● **RECORDED DATA**
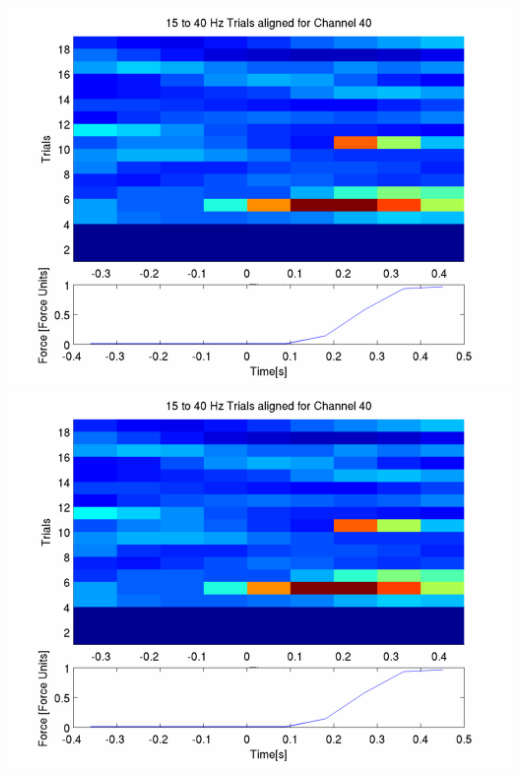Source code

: \documentclass[12pt]{article}
\begin{document}
\includegraphics[scale=0.2]{noCAR/plot_3_aligned_trials.png}
\includegraphics[scale=0.2]{WithCAR/plot_3_aligned_trials.png}
\end{document}
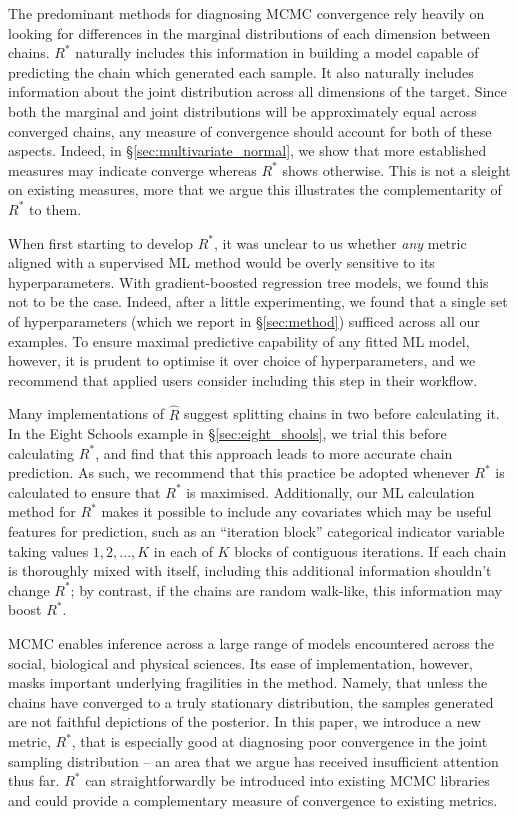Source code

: \documentclass{article}
\begin{document}
The predominant methods for diagnosing MCMC convergence rely heavily on looking for differences in the marginal distributions of each dimension between chains. $R^*$ naturally includes this information in building a model capable of predicting the chain which generated each sample. It also naturally includes information about the joint distribution across all dimensions of the target. Since both the marginal and joint distributions will be approximately equal across converged chains, any measure of convergence should account for both of these aspects. Indeed, in \S\ref{sec:multivariate_normal}, we show that more established measures may indicate converge whereas $R^*$ shows otherwise. This is not a sleight on existing measures, more that we argue this illustrates the complementarity of $R^*$ to them.

When first starting to develop $R^*$, it was unclear to us whether \textit{any} metric aligned with a supervised ML method would be overly sensitive to its hyperparameters. With gradient-boosted regression tree models, we found this not to be the case. Indeed, after a little experimenting, we found that a single set of hyperparameters (which we report in \S\ref{sec:method}) sufficed across all our examples. To ensure maximal predictive capability of any fitted ML model, however, it is prudent to optimise it over choice of hyperparameters, and we recommend that applied users consider including this step in their workflow.

Many implementations of $\hat{R}$ suggest splitting chains in two before calculating it. In the Eight Schools example in \S\ref{sec:eight_shools}, we trial this before calculating $R^*$, and find that this approach leads to more accurate chain prediction. As such, we recommend that this practice be adopted whenever $R^*$ is calculated to ensure that $R^*$ is maximised. Additionally, our ML calculation method for $R^*$ makes it possible to include any covariates which may be useful features for prediction, such as an ``iteration block'' categorical indicator variable taking values $1, 2, ..., K$ in each of $K$ blocks of contiguous iterations. If each chain is thoroughly mixed with itself, including this additional information shouldn't change $R^*$; by contrast, if the chains are random walk-like, this information may boost $R^*$.

MCMC enables inference across a large range of models encountered across the social, biological and physical sciences. Its ease of implementation, however, masks important underlying fragilities in the method. Namely, that unless the chains have converged to a truly stationary distribution, the samples generated are not faithful depictions of the posterior. In this paper, we introduce a new metric, $R^*$, that is especially good at diagnosing poor convergence in the joint sampling distribution -- an area that we argue has received insufficient attention thus far. $R^*$ can straightforwardly be introduced into existing MCMC libraries and could provide a complementary measure of convergence to existing metrics.

	

 
	
\end{document}
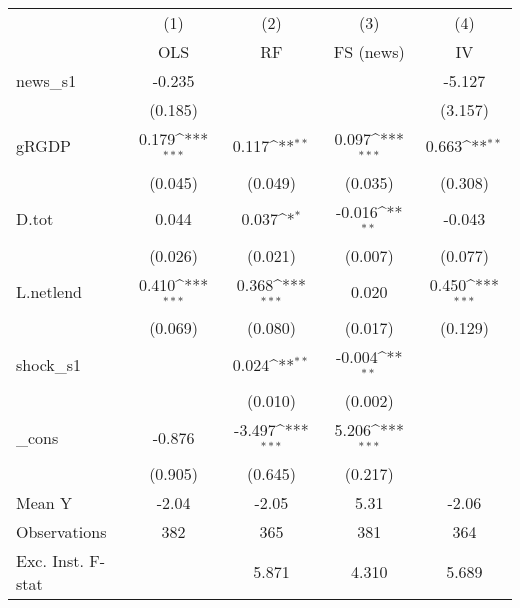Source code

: {
\def\sym#1{\ifmmode^{#1}\else\(^{#1}\)\fi}
\begin{tabular}{l*{4}{c}}
\toprule
            &\multicolumn{1}{c}{(1)}&\multicolumn{1}{c}{(2)}&\multicolumn{1}{c}{(3)}&\multicolumn{1}{c}{(4)}\\
            &\multicolumn{1}{c}{OLS}&\multicolumn{1}{c}{RF}&\multicolumn{1}{c}{FS (news)}&\multicolumn{1}{c}{IV}\\
\midrule
news\_s1     &      -0.235         &                     &                     &      -5.127         \\
            &     (0.185)         &                     &                     &     (3.157)         \\
\addlinespace
gRGDP       &       0.179\sym{***}&       0.117\sym{**} &       0.097\sym{***}&       0.663\sym{**} \\
            &     (0.045)         &     (0.049)         &     (0.035)         &     (0.308)         \\
\addlinespace
D.tot       &       0.044         &       0.037\sym{*}  &      -0.016\sym{**} &      -0.043         \\
            &     (0.026)         &     (0.021)         &     (0.007)         &     (0.077)         \\
\addlinespace
L.netlend   &       0.410\sym{***}&       0.368\sym{***}&       0.020         &       0.450\sym{***}\\
            &     (0.069)         &     (0.080)         &     (0.017)         &     (0.129)         \\
\addlinespace
shock\_s1    &                     &       0.024\sym{**} &      -0.004\sym{**} &                     \\
            &                     &     (0.010)         &     (0.002)         &                     \\
\addlinespace
\_cons      &      -0.876         &      -3.497\sym{***}&       5.206\sym{***}&                     \\
            &     (0.905)         &     (0.645)         &     (0.217)         &                     \\
\midrule
Mean Y      &       -2.04         &       -2.05         &        5.31         &       -2.06         \\
Observations&         382         &         365         &         381         &         364         \\
Exc. Inst. F-stat&                     &       5.871         &       4.310         &       5.689         \\
\bottomrule
\end{tabular}
}
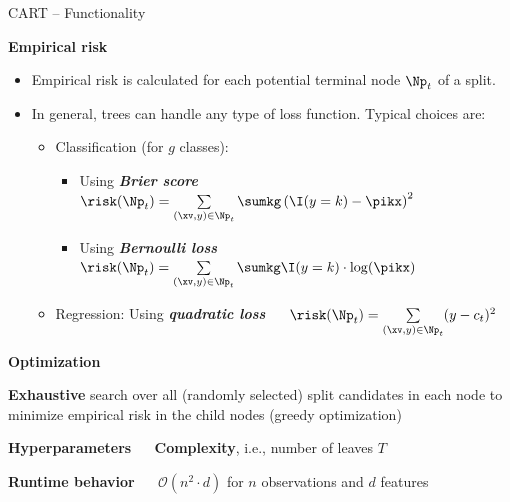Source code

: \documentclass[11pt,compress,t,notes=noshow, xcolor=table]{beamer}
\newcommand{\bfit}[1]{\textbf{\textit{#1}}}
\newcommand{\highlight}[1]{\textcolor{highlightcol}{\textbf{#1}}}
\begin{document}
\begin{frame}{CART -- Functionality}

\footnotesize

\highlight{Empirical risk} \\

\begin{itemize}
  \item Empirical risk is calculated for each potential terminal node $\Np_t$
  of a split.
  \item In general, trees can handle any type of loss function. Typical choices
  are:
  \begin{itemize}
    \footnotesize
    \item Classification (for $g$ classes):
    \begin{itemize}
      \footnotesize
      \item Using \bfit{Brier score} ~~
      $\risk(\Np_t) = \sum\limits_{(\xv,y) \in \Np_t} \sumkg \left( \I(y = k)
      - \pikx \right)^2$
      \item Using \bfit{Bernoulli loss} ~~
      $\risk(\Np_t) = \sum\limits_{(\xv,y) \in \Np_t} \sumkg \I(y = k) \cdot
      \log(\pikx)$
    \end{itemize}
    \item Regression: Using \bfit{quadratic loss} ~~
    $\risk(\Np_t) = \sum\limits_{(\xv,y) \in \Np_t} (y - c_t)^2$
  \end{itemize}
\end{itemize}

\medskip

\highlight{Optimization}

\textbf{Exhaustive} search over all (randomly selected) split candidates in each 
node to minimize empirical risk in the child nodes (greedy optimization)

\medskip

\highlight{Hyperparameters} ~~ \textbf{Complexity}, i.e., 
number of leaves $T$ \\

\medskip

\highlight{Runtime behavior} ~~ $\mathcal{O}(n^2 \cdot d)$ for $n$ 
observations and $d$ features

\normalsize
  
\end{frame}

\end{document}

● **TASK DESCRIPTION**
Print the records above verbatim, minus any pictures.

● **OUTPUT OF THE TASK**
Source code

: \documentclass[12pt]{article}
\begin{document}
\includegraphics[scale=0.2]{noCAR/plot_3_aligned_trials.png}
\includegraphics[scale=0.2]{WithCAR/plot_3_aligned_trials.png}
\end{document}
Source code

: \documentclass{article}
\begin{document}
The predominant methods for diagnosing MCMC convergence rely heavily on looking for differences in the marginal distributions of each dimension between chains. $R^*$ naturally includes this information in building a model capable of predicting the chain which generated each sample. It also naturally includes information about the joint distribution across all dimensions of the target. Since both the marginal and joint distributions will be approximately equal across converged chains, any measure of convergence should account for both of these aspects. Indeed, in \S\ref{sec:multivariate_normal}, we show that more established measures may indicate converge whereas $R^*$ shows otherwise. This is not a sleight on existing measures, more that we argue this illustrates the complementarity of $R^*$ to them.

When first starting to develop $R^*$, it was unclear to us whether \textit{any} metric aligned with a supervised ML method would be overly sensitive to its hyperparameters. With gradient-boosted regression tree models, we found this not to be the case. Indeed, after a little experimenting, we found that a single set of hyperparameters (which we report in \S\ref{sec:method}) sufficed across all our examples. To ensure maximal predictive capability of any fitted ML model, however, it is prudent to optimise it over choice of hyperparameters, and we recommend that applied users consider including this step in their workflow.

Many implementations of $\hat{R}$ suggest splitting chains in two before calculating it. In the Eight Schools example in \S\ref{sec:eight_shools}, we trial this before calculating $R^*$, and find that this approach leads to more accurate chain prediction. As such, we recommend that this practice be adopted whenever $R^*$ is calculated to ensure that $R^*$ is maximised. Additionally, our ML calculation method for $R^*$ makes it possible to include any covariates which may be useful features for prediction, such as an ``iteration block'' categorical indicator variable taking values $1, 2, ..., K$ in each of $K$ blocks of contiguous iterations. If each chain is thoroughly mixed with itself, including this additional information shouldn't change $R^*$; by contrast, if the chains are random walk-like, this information may boost $R^*$.

MCMC enables inference across a large range of models encountered across the social, biological and physical sciences. Its ease of implementation, however, masks important underlying fragilities in the method. Namely, that unless the chains have converged to a truly stationary distribution, the samples generated are not faithful depictions of the posterior. In this paper, we introduce a new metric, $R^*$, that is especially good at diagnosing poor convergence in the joint sampling distribution -- an area that we argue has received insufficient attention thus far. $R^*$ can straightforwardly be introduced into existing MCMC libraries and could provide a complementary measure of convergence to existing metrics.

	

 
	
\end{document}
Source code

: {
\def\sym#1{\ifmmode^{#1}\else\(^{#1}\)\fi}
\begin{tabular}{l*{4}{c}}
\toprule
            &\multicolumn{1}{c}{(1)}&\multicolumn{1}{c}{(2)}&\multicolumn{1}{c}{(3)}&\multicolumn{1}{c}{(4)}\\
            &\multicolumn{1}{c}{OLS}&\multicolumn{1}{c}{RF}&\multicolumn{1}{c}{FS (news)}&\multicolumn{1}{c}{IV}\\
\midrule
news\_s1     &      -0.235         &                     &                     &      -5.127         \\
            &     (0.185)         &                     &                     &     (3.157)         \\
\addlinespace
gRGDP       &       0.179\sym{***}&       0.117\sym{**} &       0.097\sym{***}&       0.663\sym{**} \\
            &     (0.045)         &     (0.049)         &     (0.035)         &     (0.308)         \\
\addlinespace
D.tot       &       0.044         &       0.037\sym{*}  &      -0.016\sym{**} &      -0.043         \\
            &     (0.026)         &     (0.021)         &     (0.007)         &     (0.077)         \\
\addlinespace
L.netlend   &       0.410\sym{***}&       0.368\sym{***}&       0.020         &       0.450\sym{***}\\
            &     (0.069)         &     (0.080)         &     (0.017)         &     (0.129)         \\
\addlinespace
shock\_s1    &                     &       0.024\sym{**} &      -0.004\sym{**} &                     \\
            &                     &     (0.010)         &     (0.002)         &                     \\
\addlinespace
\_cons      &      -0.876         &      -3.497\sym{***}&       5.206\sym{***}&                     \\
            &     (0.905)         &     (0.645)         &     (0.217)         &                     \\
\midrule
Mean Y      &       -2.04         &       -2.05         &        5.31         &       -2.06         \\
Observations&         382         &         365         &         381         &         364         \\
Exc. Inst. F-stat&                     &       5.871         &       4.310         &       5.689         \\
\bottomrule
\end{tabular}
}
Source code

: \documentclass[11pt,compress,t,notes=noshow, xcolor=table]{beamer}
\newcommand{\bfit}[1]{\textbf{\textit{#1}}}
\newcommand{\highlight}[1]{\textcolor{highlightcol}{\textbf{#1}}}
\begin{document}
\begin{frame}{CART -- Functionality}

\footnotesize

\highlight{Empirical risk} \\

\begin{itemize}
  \item Empirical risk is calculated for each potential terminal node $\Np_t$
  of a split.
  \item In general, trees can handle any type of loss function. Typical choices
  are:
  \begin{itemize}
    \footnotesize
    \item Classification (for $g$ classes):
    \begin{itemize}
      \footnotesize
      \item Using \bfit{Brier score} ~~
      $\risk(\Np_t) = \sum\limits_{(\xv,y) \in \Np_t} \sumkg \left( \I(y = k)
      - \pikx \right)^2$
      \item Using \bfit{Bernoulli loss} ~~
      $\risk(\Np_t) = \sum\limits_{(\xv,y) \in \Np_t} \sumkg \I(y = k) \cdot
      \log(\pikx)$
    \end{itemize}
    \item Regression: Using \bfit{quadratic loss} ~~
    $\risk(\Np_t) = \sum\limits_{(\xv,y) \in \Np_t} (y - c_t)^2$
  \end{itemize}
\end{itemize}

\medskip

\highlight{Optimization}

\textbf{Exhaustive} search over all (randomly selected) split candidates in each 
node to minimize empirical risk in the child nodes (greedy optimization)

\medskip

\highlight{Hyperparameters} ~~ \textbf{Complexity}, i.e., 
number of leaves $T$ \\

\medskip

\highlight{Runtime behavior} ~~ $\mathcal{O}(n^2 \cdot d)$ for $n$ 
observations and $d$ features

\normalsize
  
\end{frame}

\end{document}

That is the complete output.